What Burch's backers have in mind is something more along the lines of assistant secretary for installations, logistics and financial management, a job they say would capitalize on his considerable military experience.

Burch, a partner in the Washington law firm of Burch, Kerns & Klimek, has never held a job in previous Republican administrations, and most of his Republican Party activities have been at the local level. That's a virtue as far as his supporters are concerned, but it puts him at a bit of a disadvantage in getting his name bandied about at the highest levels of the transition.

That's where the network of contacts comes in, and in the Washington version of Tinker to Evers to Chance, this is how the play went:

The first approach to Burch came from an associate in his law firm, William C. Cramer, and Charles Lipsen, another Washington lawyer. Cramer is a former Florida congressman and former general counsel for the national Republican Party who also served as assistant general counsel for the Reagan campaign, and Lipsen, a Democrat, is a law partner of Jerris Leonard, who served in the Justice Department in the Nixon administration and is serving the Reagan transition now.

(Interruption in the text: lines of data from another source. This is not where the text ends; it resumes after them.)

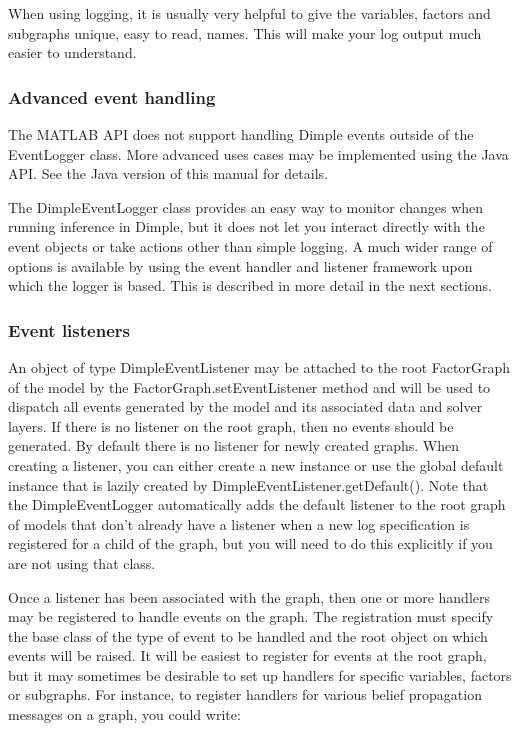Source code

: When using logging, it is usually very helpful to give the variables, factors and
subgraphs unique, easy to read, names. This will make your log output much easier to understand.

\subsubsection{Advanced event handling}

\ifmatlab
The MATLAB API does not support handling Dimple events outside of the EventLogger
class. More advanced uses cases may be implemented using the Java API. See the Java version of this manual for details.
\fi

\ifjava
The DimpleEventLogger class provides an easy way to monitor changes when
running inference in Dimple, but it does not let you interact directly with 
the event objects or take actions other than simple logging. A much wider range of
options is available by using the event handler and listener framework upon which the
logger is based. This is described in more detail in the next sections.

\subsubsection{Event listeners}
An object of type DimpleEventListener may be attached to the root FactorGraph of the model by the FactorGraph.setEventListener method and will be used to dispatch all events generated by the model and its associated data and solver layers. If there is no listener on the root graph, then no events should be generated. By default there is no listener for newly created graphs. When creating a listener, you can either create a new instance or use the global default instance that is lazily created by DimpleEventListener.getDefault(). Note that the DimpleEventLogger automatically adds the default listener to the root graph of models that don't already have a listener when a new log specification is registered for a child of the graph, but you will need to do this explicitly if you are not using that class.

Once a listener has been associated with the graph, then one or more handlers may be registered to handle events on the graph. The registration must specify the base class of the type of event to be handled and the root object on which events will be raised. It will be easiest to register for events at the root graph, but it may sometimes be desirable to set up handlers for specific variables, factors or subgraphs. For instance, to register handlers for various belief propagation messages on a graph, you could write: 

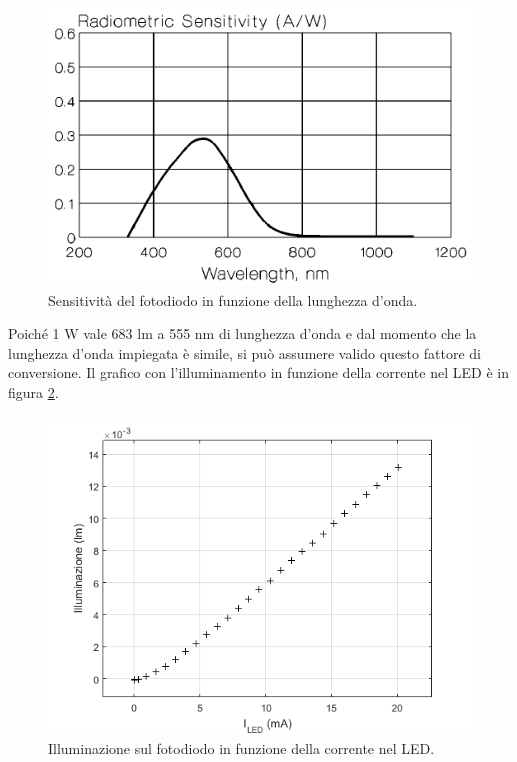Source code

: \documentclass[journal, a4paper]{IEEEtran}
\begin{document}
\begin{figure}[htp]
\centering
\includegraphics[scale=.5]{sensitivity}
\caption{Sensitività del fotodiodo in funzione della lunghezza d'onda.}
\label{fig:sens}
\end{figure}

Poiché 1 W vale 683 lm a 555 nm di lunghezza d'onda e dal momento che la lunghezza d'onda impiegata è simile, si può assumere valido questo fattore di conversione. Il grafico con l'illuminamento in funzione della corrente nel LED è in figura \ref{fig:illum_cor}.

\begin{figure}[htp]
\centering
\includegraphics[scale=.5]{illum_cur}
\caption{Illuminazione sul fotodiodo in funzione della corrente nel LED.}
\label{fig:illum_cor}
\end{figure}
\end{document}
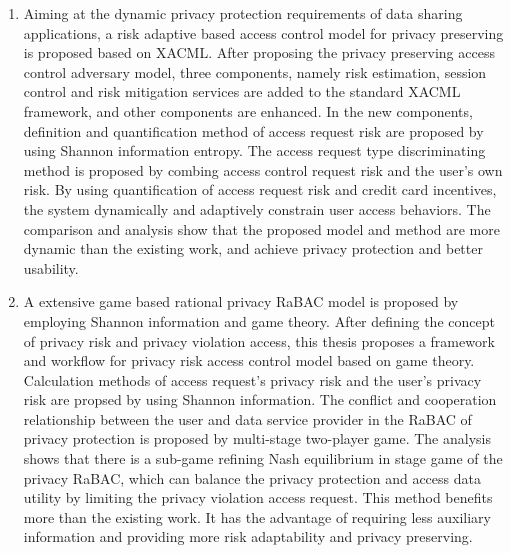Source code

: \begin{englishabstract}
\begin{enumerate}
		\item 	
		Aiming at the dynamic privacy protection requirements of data sharing applications, a risk adaptive based access control model for privacy preserving is proposed based on XACML. After proposing the privacy preserving access control adversary model, three components, namely risk estimation, session control and risk mitigation services are added to the standard XACML framework, and other components are enhanced. In the new components, definition and quantification method of access request risk are proposed by using Shannon information entropy.  The access request type discriminating method is proposed by combing access control request risk  and the user's own risk. By using quantification of access request risk and  credit card incentives, the system dynamically and adaptively constrain user access behaviors. The comparison and analysis show that the proposed model and method are more dynamic than the existing work, and achieve privacy protection and better usability.
		
		\item 		
		A extensive game based rational privacy RaBAC model is proposed by employing Shannon information and game theory. After defining the concept of privacy risk and privacy violation access, this thesis proposes a framework and workflow for privacy risk access control model based on game theory. Calculation methods of access request's privacy risk and  the user's privacy risk are propsed by using Shannon information.
		 The conflict and cooperation relationship between the user and data service provider in the RaBAC of privacy protection is proposed by multi-stage two-player game. The analysis shows that there is a sub-game refining Nash equilibrium in stage game of the privacy RaBAC, which can balance the privacy protection and access data utility by limiting the privacy violation access request. This method benefits more than the existing work. It has the advantage of requiring less auxiliary information and providing more risk adaptability and privacy preserving.
		

\end{enumerate}
\end{englishabstract}
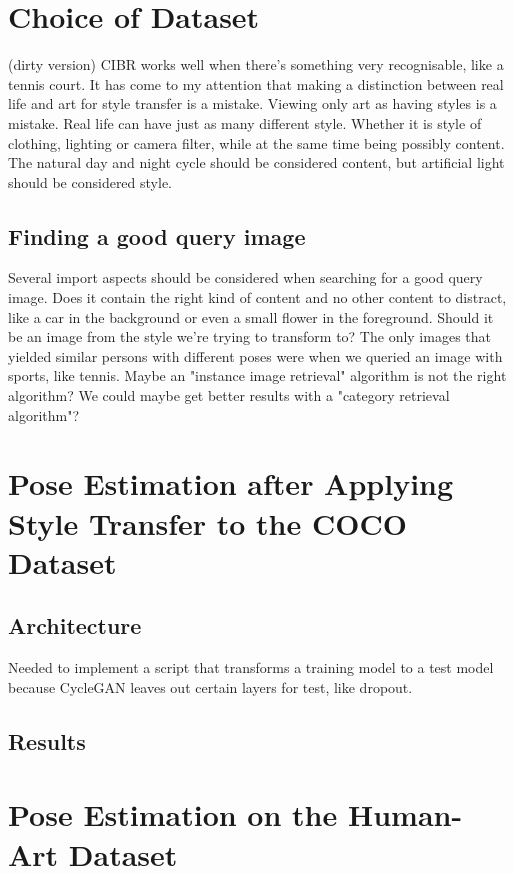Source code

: \section{Choice of Dataset}
(dirty version)
CIBR works well when there's something very recognisable, like a tennis court.
It has come to my attention that making a distinction between real life and art for style transfer is a mistake.
Viewing only art as having styles is a mistake.
Real life can have just as many different style.
Whether it is style of clothing, lighting or camera filter, while at the same time being possibly content.
The natural day and night cycle should be considered content, but artificial light should be considered style.
\subsection{Finding a good query image}
Several import aspects should be considered when searching for a good query image.
Does it contain the right kind of content and no other content to distract, like a car in the background or even a small flower in the foreground.
Should it be an image from the style we're trying to transform to?
The only images that yielded similar persons with different poses were when we queried an image with sports, like tennis.
Maybe an "instance image retrieval" algorithm is not the right algorithm? We could maybe get better results with a "category retrieval algorithm"?


\section{Pose Estimation after Applying Style Transfer to the COCO Dataset}
\label{sec:baseline_coco_style_transfer}

\subsection{Architecture}
\label{sec:baseline_coco_style_transfer_architecture}
Needed to implement a script that transforms a training model to a test model because CycleGAN leaves out certain layers for test, like dropout.

\subsection{Results}
\label{sec:baseline_coco_style_transfer_results}

\section{Pose Estimation on the Human-Art Dataset}
\label{sec:baseline_human_art}

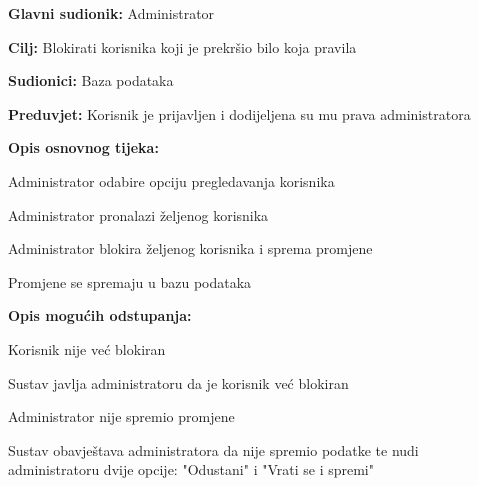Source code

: 				\noindent {}
					\begin{packed_item}
	
						\item \textbf{Glavni sudionik: }Administrator
						\item  \textbf{Cilj:} Blokirati korisnika koji je prekršio bilo koja pravila
						\item  \textbf{Sudionici:} Baza podataka
						\item  \textbf{Preduvjet:} Korisnik je prijavljen i dodijeljena su mu prava administratora
						\item  \textbf{Opis osnovnog tijeka:}
						
						\item[] \begin{packed_enum}
	
							\item Administrator odabire opciju pregledavanja korisnika
							\item Administrator pronalazi željenog korisnika
							\item Administrator blokira željenog korisnika i sprema promjene
							\item Promjene se spremaju u bazu podataka

						\end{packed_enum}
						
						\item  \textbf{Opis mogućih odstupanja:}
						
						\item[] \begin{packed_item}
	
							\item[3.a] Korisnik nije već blokiran
								\begin{packed_item}
									\item Sustav javlja administratoru da je korisnik već blokiran
								\end{packed_item} 
							\item[3.b] Administrator nije spremio promjene
								\begin{packed_item}
									\item Sustav obavještava administratora da nije spremio podatke te nudi administratoru dvije opcije: "Odustani" i "Vrati se i spremi"
								\end{packed_item}
							
						\end{packed_item}						
					\end{packed_item}
					
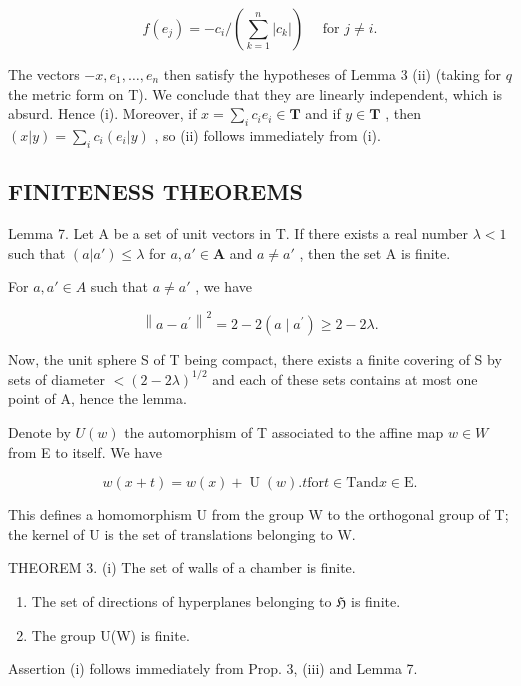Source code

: \[
f \left(e _ {j}\right) = - c _ {i} / \left(\sum_ {k = 1} ^ {n} \left| c _ {k} \right|\right) \quad \text { for } j \neq i.
\]

The vectors \(-x, e_1, \ldots, e_n\) then satisfy the hypotheses of Lemma 3 (ii) (taking for \(q\) the metric form on T). We conclude that they are linearly independent, which is absurd. Hence (i). Moreover, if \(x = \sum_{i} c_i e_i \in \mathbf{T}\) and if \(y \in \mathbf{T}\) , then \((x|y) = \sum_{i} c_i (e_i | y)\) , so (ii) follows immediately from (i).

\subsection{FINITENESS THEOREMS}

Lemma 7. Let A be a set of unit vectors in T. If there exists a real number \(\lambda < 1\) such that \((a|a') \leqslant \lambda\) for \(a, a' \in \mathbf{A}\) and \(a \neq a'\) , then the set A is finite.

For \(a, a' \in A\) such that \(a \neq a'\) , we have

\[
\left\| a - a ^ {\prime} \right\| ^ {2} = 2 - 2 (a \mid a ^ {\prime}) \geqslant 2 - 2 \lambda .
\]

Now, the unit sphere S of T being compact, there exists a finite covering of S by sets of diameter \(<(2-2\lambda)^{1/2}\) and each of these sets contains at most one point of A, hence the lemma.

Denote by \(U(w)\) the automorphism of T associated to the affine map \(w \in W\) from E to itself. We have

\[
w (x + t) = w (x) + \operatorname{U} (w). t \text {for} t \in \mathrm{T} \text {and} x \in \mathrm{E}.
\]

This defines a homomorphism U from the group W to the orthogonal group of T; the kernel of U is the set of translations belonging to W.

THEOREM 3. (i) The set of walls of a chamber is finite.

\begin{enumerate}
\def\labelenumi{(\roman{enumi})}
\setcounter{enumi}{1}
\item
  The set of directions of hyperplanes belonging to \(\mathfrak{H}\) is finite.
\item
  The group U(W) is finite.
\end{enumerate}

Assertion (i) follows immediately from Prop. 3, (iii) and Lemma 7.

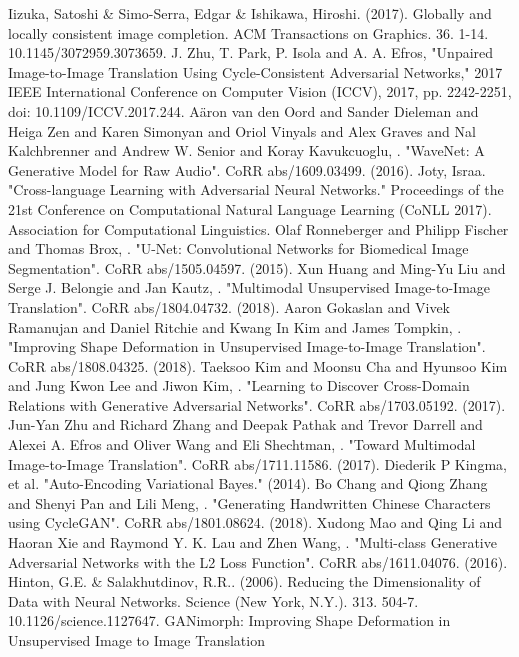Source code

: \documentclass[12pt]{report}
\begin{document}
\begin{thebibliography}{9}
	 Iizuka, Satoshi \& Simo-Serra, Edgar \& Ishikawa, Hiroshi. (2017). Globally and locally consistent image completion. ACM Transactions on Graphics. 36. 1-14. 10.1145/3072959.3073659. 
	J. Zhu, T. Park, P. Isola and A. A. Efros, "Unpaired Image-to-Image Translation Using Cycle-Consistent Adversarial Networks," 2017 IEEE International Conference on Computer Vision (ICCV), 2017, pp. 2242-2251, doi: 10.1109/ICCV.2017.244.
	 Aäron van den Oord and Sander Dieleman and Heiga Zen and Karen Simonyan and Oriol Vinyals and Alex Graves and Nal Kalchbrenner and Andrew W. Senior and Koray Kavukcuoglu, . "WaveNet: A Generative Model for Raw Audio". CoRR abs/1609.03499. (2016).
	 Joty, Israa. "Cross-language Learning with Adversarial Neural Networks." Proceedings of the 21st Conference on Computational Natural Language Learning (CoNLL 2017). Association for Computational Linguistics.
	 Olaf Ronneberger and Philipp Fischer and Thomas Brox, . "U-Net: Convolutional Networks for Biomedical Image Segmentation". CoRR abs/1505.04597. (2015).
	 Xun Huang and Ming-Yu Liu and Serge J. Belongie and Jan Kautz, . "Multimodal Unsupervised Image-to-Image Translation". CoRR abs/1804.04732. (2018).
	 Aaron Gokaslan and Vivek Ramanujan and Daniel Ritchie and Kwang In Kim and James Tompkin, . "Improving Shape Deformation in Unsupervised Image-to-Image Translation". CoRR abs/1808.04325. (2018).
	 Taeksoo Kim and Moonsu Cha and Hyunsoo Kim and Jung Kwon Lee and Jiwon Kim, . "Learning to Discover Cross-Domain Relations with Generative Adversarial Networks". CoRR abs/1703.05192. (2017).
	 Jun-Yan Zhu and Richard Zhang and Deepak Pathak and Trevor Darrell and Alexei A. Efros and Oliver Wang and Eli Shechtman, . "Toward Multimodal Image-to-Image Translation". CoRR abs/1711.11586. (2017).
	 Diederik P Kingma, et al. "Auto-Encoding Variational Bayes." (2014). 
	 Bo Chang and Qiong Zhang and Shenyi Pan and Lili Meng, . "Generating Handwritten Chinese Characters using CycleGAN". CoRR abs/1801.08624. (2018).
	 Xudong Mao and Qing Li and Haoran Xie and Raymond Y. K. Lau and Zhen Wang, . "Multi-class Generative Adversarial Networks with the L2 Loss Function". CoRR abs/1611.04076. (2016).
	Hinton, G.E. \& Salakhutdinov, R.R.. (2006). Reducing the Dimensionality of Data with Neural Networks. Science (New York, N.Y.). 313. 504-7. 10.1126/science.1127647. 
	 GANimorph: Improving Shape Deformation in Unsupervised Image to Image Translation

\end{thebibliography}
\end{document}
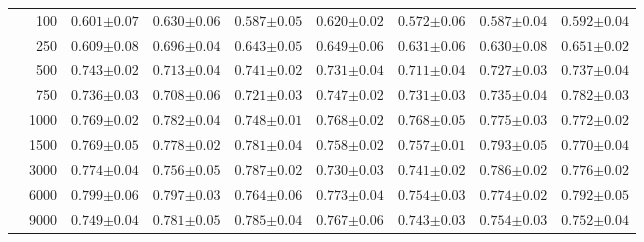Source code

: \begin{landscape}
\begin{table}[p]
\begin{tabular}{cr| *{7}{C{2cm}}}
         & 100 & $0.601{\scriptscriptstyle\pm0.07}$ & $0.630{\scriptscriptstyle\pm0.06}$ & $0.587{\scriptscriptstyle\pm0.05}$ & $0.620{\scriptscriptstyle\pm0.02}$ & $0.572{\scriptscriptstyle\pm0.06}$ & $0.587{\scriptscriptstyle\pm0.04}$ & $0.592{\scriptscriptstyle\pm0.04}$ \\
         & 250 & $0.609{\scriptscriptstyle\pm0.08}$ & $0.696{\scriptscriptstyle\pm0.04}$ & $0.643{\scriptscriptstyle\pm0.05}$ & $0.649{\scriptscriptstyle\pm0.06}$ & $0.631{\scriptscriptstyle\pm0.06}$ & $0.630{\scriptscriptstyle\pm0.08}$ & $0.651{\scriptscriptstyle\pm0.02}$ \\
         & 500   & $0.743{\scriptscriptstyle\pm0.02}$ & $0.713{\scriptscriptstyle\pm0.04}$ & $0.741{\scriptscriptstyle\pm0.02}$ & $0.731{\scriptscriptstyle\pm0.04}$ & $0.711{\scriptscriptstyle\pm0.04}$ & $0.727{\scriptscriptstyle\pm0.03}$ & $0.737{\scriptscriptstyle\pm0.04}$ \\
         & 750  & $0.736{\scriptscriptstyle\pm0.03}$ & $0.708{\scriptscriptstyle\pm0.06}$ & $0.721{\scriptscriptstyle\pm0.03}$ & $0.747{\scriptscriptstyle\pm0.02}$ & $0.731{\scriptscriptstyle\pm0.03}$ & $0.735{\scriptscriptstyle\pm0.04}$ & $0.782{\scriptscriptstyle\pm0.03}$ \\
         & 1000 & $0.769{\scriptscriptstyle\pm0.02}$ & $0.782{\scriptscriptstyle\pm0.04}$ & $0.748{\scriptscriptstyle\pm0.01}$ & $0.768{\scriptscriptstyle\pm0.02}$ & $0.768{\scriptscriptstyle\pm0.05}$ & $0.775{\scriptscriptstyle\pm0.03}$ & $0.772{\scriptscriptstyle\pm0.02}$ \\
         & 1500  & $0.769{\scriptscriptstyle\pm0.05}$ & $0.778{\scriptscriptstyle\pm0.02}$ & $0.781{\scriptscriptstyle\pm0.04}$ & $0.758{\scriptscriptstyle\pm0.02}$ & $0.757{\scriptscriptstyle\pm0.01}$ & $0.793{\scriptscriptstyle\pm0.05}$ & $0.770{\scriptscriptstyle\pm0.04}$ \\
         & 3000  & $0.774{\scriptscriptstyle\pm0.04}$ & $0.756{\scriptscriptstyle\pm0.05}$ & $0.787{\scriptscriptstyle\pm0.02}$ & $0.730{\scriptscriptstyle\pm0.03}$ & $0.741{\scriptscriptstyle\pm0.02}$ & $0.786{\scriptscriptstyle\pm0.02}$ & $0.776{\scriptscriptstyle\pm0.02}$ \\
         & 6000  & $0.799{\scriptscriptstyle\pm0.06}$ & $0.797{\scriptscriptstyle\pm0.03}$ & $0.764{\scriptscriptstyle\pm0.06}$ & $0.773{\scriptscriptstyle\pm0.04}$ & $0.754{\scriptscriptstyle\pm0.03}$ & $0.774{\scriptscriptstyle\pm0.02}$ & $0.792{\scriptscriptstyle\pm0.05}$ \\
         & 9000  & $0.749{\scriptscriptstyle\pm0.04}$ & $0.781{\scriptscriptstyle\pm0.05}$ & $0.785{\scriptscriptstyle\pm0.04}$ & $0.767{\scriptscriptstyle\pm0.06}$ & $0.743{\scriptscriptstyle\pm0.03}$ & $0.754{\scriptscriptstyle\pm0.03}$ & $0.752{\scriptscriptstyle\pm0.04}$ \\

\end{tabular}
\end{table}
\end{landscape}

Leonard's reaction to Burch's credentials was positive, so Lipsen approached retiring Rep. Bob Wilson, ranking minority member of the House Armed Services Committee. Wilson, a Californian, also is a man with some Reagan contacts, among them William Van Cleave, a top Reagan defense adviser and director of the transition effort at the Pentagon.

Wilson formally submitted the credentials to Van Cleave. Shortly thereafter, Burch's promoters were notified that his was among five names being considered for the secretary's post.

Mark Berent, a spokesman for the promoters, characterizes the efforts on Burch's behalf as a matter of people with an apolitical interest in quality pushing a talented candidate. Burch "has a constituency," he said. "But we can't vote him into office. If we could we would."